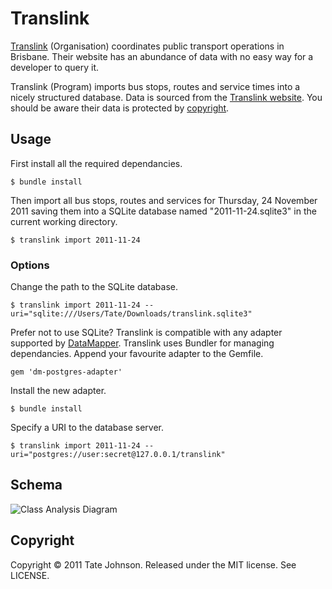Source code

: # Translink

[Translink](http://translink.com.au/) (Organisation) coordinates public transport operations in 
Brisbane. Their website has an abundance of data with no easy way for a developer
to query it.

Translink (Program) imports bus stops, routes and service times into a nicely structured
database. Data is sourced from the [Translink website](http://translink.com.au/). You should be aware their 
data is protected by [copyright](http://translink.com.au/site-information/legal/copyright).

## Usage

First install all the required dependancies.

    $ bundle install

Then import all bus stops, routes and services for Thursday, 24 November 2011 saving 
them into a SQLite database named "2011-11-24.sqlite3" in the current working directory.

    $ translink import 2011-11-24
    
### Options

Change the path to the SQLite database.

    $ translink import 2011-11-24 --uri="sqlite:///Users/Tate/Downloads/translink.sqlite3"

Prefer not to use SQLite? Translink is compatible with any adapter supported by
[DataMapper](http://datamapper.org/). Translink uses Bundler for managing dependancies.
Append your favourite adapter to the Gemfile.

    gem 'dm-postgres-adapter'

Install the new adapter.

    $ bundle install

Specify a URI to the database server.

    $ translink import 2011-11-24 --uri="postgres://user:secret@127.0.0.1/translink"
        
## Schema

![Class Analysis Diagram](https://github.com/tatey/translink/raw/master/doc/schema.png)

## Copyright

Copyright © 2011 Tate Johnson. Released under the MIT license. See LICENSE.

* WHAT THIS TASK INVOLVES
Copy out, word for word, the part of the entries above that begins at the line with "Then import all" and ends at the line with "Change the path to the SQLite database.", including both.

* SOLUTION FOR THIS EXERCISE
Then import all bus stops, routes and services for Thursday, 24 November 2011 saving 
them into a SQLite database named "2011-11-24.sqlite3" in the current working directory.

    $ translink import 2011-11-24
    
### Options

Change the path to the SQLite database.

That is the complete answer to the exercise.